研究課題/領域番号 |
19K10276
|
研究機関 | 鶴見大学 |
研究代表者 |
下間 雅史 鶴見大学, 歯学部, 非常勤講師 (50612008)
|
研究分担者 |
徳山 麗子 鶴見大学, 歯学部, 学内講師 (20380090)
井出 信次 鶴見大学, 歯学部, 助教 (00611998)
里村 一人 鶴見大学, 歯学部, 教授 (80243715)
寺田 知加 鶴見大学, 歯学部, 助教 (40460216)
舘原 誠晃 鶴見大学, 歯学部, 講師 (90380089)
|
研究期間 (年度) |
2019-04-01 – 2022-03-31
|
キーワード | 蛍光診断 / 口腔癌 / 5ALA |
研究実績の概要 |
口腔癌を早期発見することは予後の向上や治療後のQOLの維持に重要であり、肉眼的に発見困難な微小病変を正確かつ高感度に描出可能な新たな診断装置の開発が強く望まれている。

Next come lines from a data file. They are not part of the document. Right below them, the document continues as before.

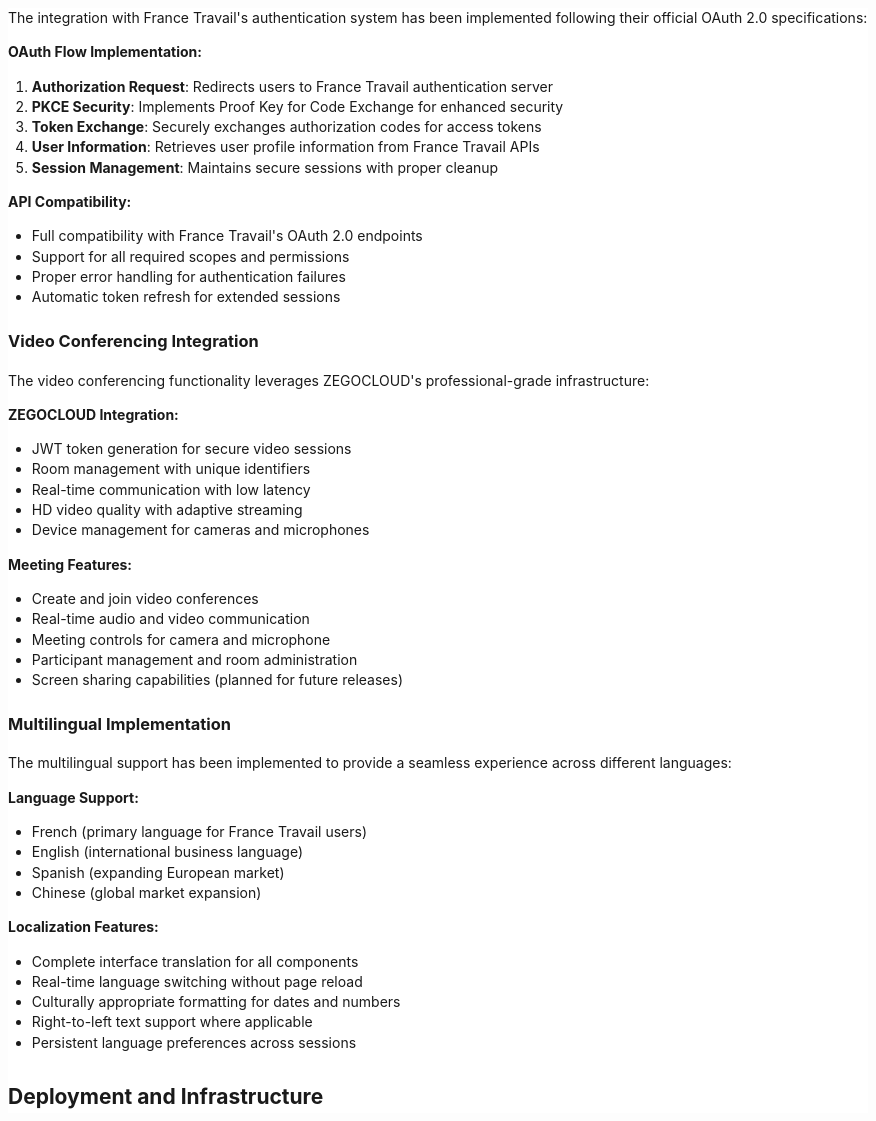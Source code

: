 The integration with France Travail's authentication system has been implemented following their official OAuth 2.0 specifications:

**OAuth Flow Implementation:**
1. **Authorization Request**: Redirects users to France Travail authentication server
2. **PKCE Security**: Implements Proof Key for Code Exchange for enhanced security
3. **Token Exchange**: Securely exchanges authorization codes for access tokens
4. **User Information**: Retrieves user profile information from France Travail APIs
5. **Session Management**: Maintains secure sessions with proper cleanup

**API Compatibility:**
- Full compatibility with France Travail's OAuth 2.0 endpoints
- Support for all required scopes and permissions
- Proper error handling for authentication failures
- Automatic token refresh for extended sessions

### Video Conferencing Integration

The video conferencing functionality leverages ZEGOCLOUD's professional-grade infrastructure:

**ZEGOCLOUD Integration:**
- JWT token generation for secure video sessions
- Room management with unique identifiers
- Real-time communication with low latency
- HD video quality with adaptive streaming
- Device management for cameras and microphones

**Meeting Features:**
- Create and join video conferences
- Real-time audio and video communication
- Meeting controls for camera and microphone
- Participant management and room administration
- Screen sharing capabilities (planned for future releases)

### Multilingual Implementation

The multilingual support has been implemented to provide a seamless experience across different languages:

**Language Support:**
- French (primary language for France Travail users)
- English (international business language)
- Spanish (expanding European market)
- Chinese (global market expansion)

**Localization Features:**
- Complete interface translation for all components
- Real-time language switching without page reload
- Culturally appropriate formatting for dates and numbers
- Right-to-left text support where applicable
- Persistent language preferences across sessions

## Deployment and Infrastructure
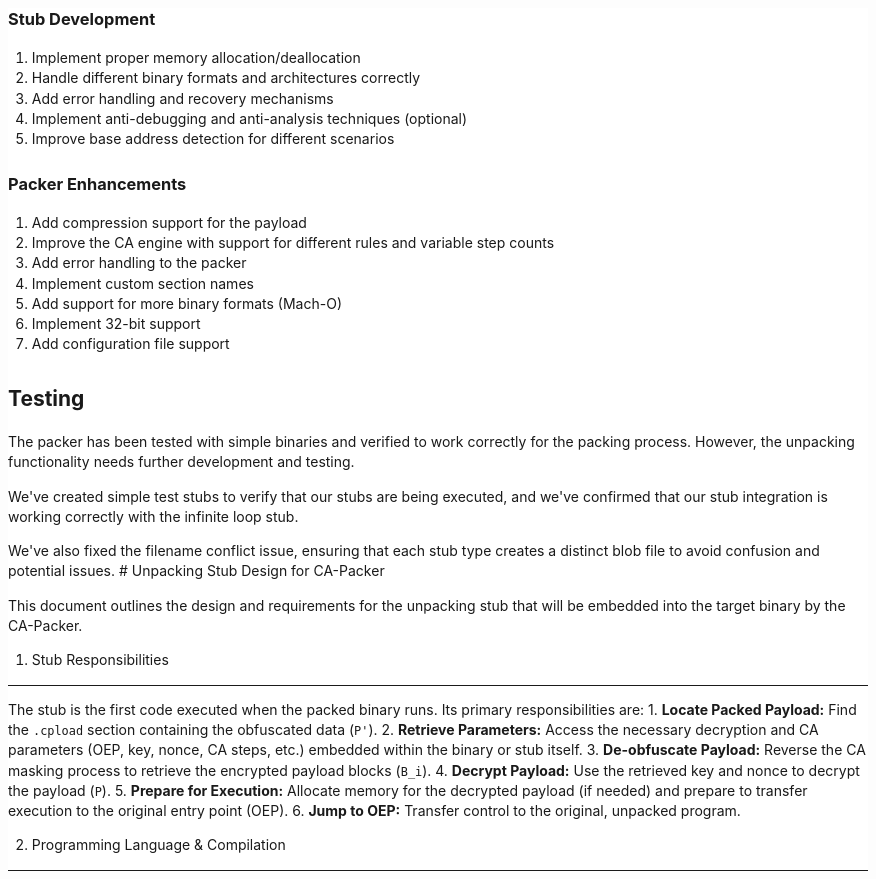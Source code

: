### Stub Development

1.  Implement proper memory allocation/deallocation
2.  Handle different binary formats and architectures correctly
3.  Add error handling and recovery mechanisms
4.  Implement anti-debugging and anti-analysis techniques (optional)
5.  Improve base address detection for different scenarios

### Packer Enhancements

1.  Add compression support for the payload
2.  Improve the CA engine with support for different rules and variable
    step counts
3.  Add error handling to the packer
4.  Implement custom section names
5.  Add support for more binary formats (Mach-O)
6.  Implement 32-bit support
7.  Add configuration file support

Testing
-------

The packer has been tested with simple binaries and verified to work
correctly for the packing process. However, the unpacking functionality
needs further development and testing.

We've created simple test stubs to verify that our stubs are being
executed, and we've confirmed that our stub integration is working
correctly with the infinite loop stub.

We've also fixed the filename conflict issue, ensuring that each stub
type creates a distinct blob file to avoid confusion and potential
issues. \# Unpacking Stub Design for CA-Packer

This document outlines the design and requirements for the unpacking
stub that will be embedded into the target binary by the CA-Packer.

1. Stub Responsibilities
------------------------

The stub is the first code executed when the packed binary runs. Its
primary responsibilities are: 1. **Locate Packed Payload:** Find the
`.cpload` section containing the obfuscated data (`P'`). 2. **Retrieve
Parameters:** Access the necessary decryption and CA parameters (OEP,
key, nonce, CA steps, etc.) embedded within the binary or stub itself.
3. **De-obfuscate Payload:** Reverse the CA masking process to retrieve
the encrypted payload blocks (`B_i`). 4. **Decrypt Payload:** Use the
retrieved key and nonce to decrypt the payload (`P`). 5. **Prepare for
Execution:** Allocate memory for the decrypted payload (if needed) and
prepare to transfer execution to the original entry point (OEP). 6.
**Jump to OEP:** Transfer control to the original, unpacked program.

2. Programming Language & Compilation
-------------------------------------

これまでに臨床応用されている方法としてヨード生体染色法があるが、上皮性異形成と癌との鑑別診断が不可能であること、ヨードによる粘膜刺激が強いこと、角化歯肉が本来ヨード不染性のため角化歯肉病変を描出することが不可能であることなどの問題点がある。また、VELscopeに代表される蛍光診断機器も近年多用されるようになってきているが、組織の微細構造的異常を吸収域として描出するため、境界部の輪郭の不鮮明さや炎症性変化に対する擬陽性などの欠点がある。本研究では、癌細胞内に生じるポルフィリン代謝異常に着目し、アミノ酸の一種である5-アミノレブリン酸(ALA)を応用した口腔癌の新たな光線力学的診断法の確立を目指し、今年度は以下の検討を行った。まず、小型蛍光診断装置を用いたALA-PDDの口腔癌検出能の検討として、生検により口腔癌と診断され切除術を予定されている患者を対象として本小型蛍光診断装置によるALA-PDDを施行した。診断方法としては、診断前に5-アミノレブリン酸(ALA)を注射用蒸留水で溶解、1mg/mL水溶液とし、これに浸漬させたガーゼを病変部を含む口腔粘膜に貼付した後に本装置にて観察を行い、蛍光画像を記録した。次にヨード生体染色を行い同じく画像として記録した。切除範囲についてはヨード生体染色およびALA-PDDの検査結果をもとに総合的に判断し、十分な安全域を設定して切除した。得られた画像と切除標本から赤色蛍光部位と実際の腫瘍組織との関連につき病理組織学的に詳細に検討した。またヨード生体染色との比較検討を行った。現在、症例数を増やしながら、口腔癌検出能について検討を重ねているところである。
|
現在までの達成度 (区分) |
現在までの達成度 (区分)
2: おおむね順調に進展している
理由
当初の予定通りに進行しており、今後はさらに症例を集めるとともに、装置の改良、さらなる検討へと準備が進んでいるため。
|
今後の研究の推進方策 |
これまでの検討結果、症例をもとに、小型蛍光診断装置を用いたALA-PDDの口腔癌スクリーニングとしての有用性についての検討を行う。対象は、口腔粘膜病変(口腔癌、口腔癌の疑い、上皮性異形成、白板症、紅板症など)を有し、生検術を予定されている患者のうち、本検査法について説明を行い十分な理解・同意を得られた患者とする。生検部位としては原則赤色蛍光部位とし、赤色蛍光を示さない病変においてはヨード不染帯部、肉眼的に癌が疑われる部位、またはその他の病変と思われる部位とする。赤色蛍光部位からの検体に対する病理組織学的診断を踏まえ、本装置を用いたALA-PDDの腫瘍診断精度につき検討する。また、小型蛍光診断装置にて描出した赤色蛍光部位とヨード不染帯部の組織学的比較検討を行い、白色光画像(通常のカラー病態写真)、蛍光画像、ヨード生体染色画像および病理組織像により、赤色蛍光部位とヨード不染帯での病理組織像を詳細に比較検討し、ALA-PDDとヨード生体染色の診断精度の差違や特性につき検討を進める予定である。
|
次年度使用額が生じた理由 |
本年度施行予定であったマウス口腔癌モデルを用いた診断精度向上の検討については、当初予定よりも患者症例数が集まったため、臨床検体での検討を優先した。このため、動物実験での検討が未実施となり、これを次年度繰越とした。また、症例を用いた詳細なスクリーニング検討についても今年度の結果を基に進め、これらによって装置の改良に入る予定のため、これらも次年度繰り越しとしている。 次年度はこれらの検討を患者症例の積み重ねとともに行い、さらなる精度向上のための装置改良、動物実験による新たな診断方の開発とともに行う予定である。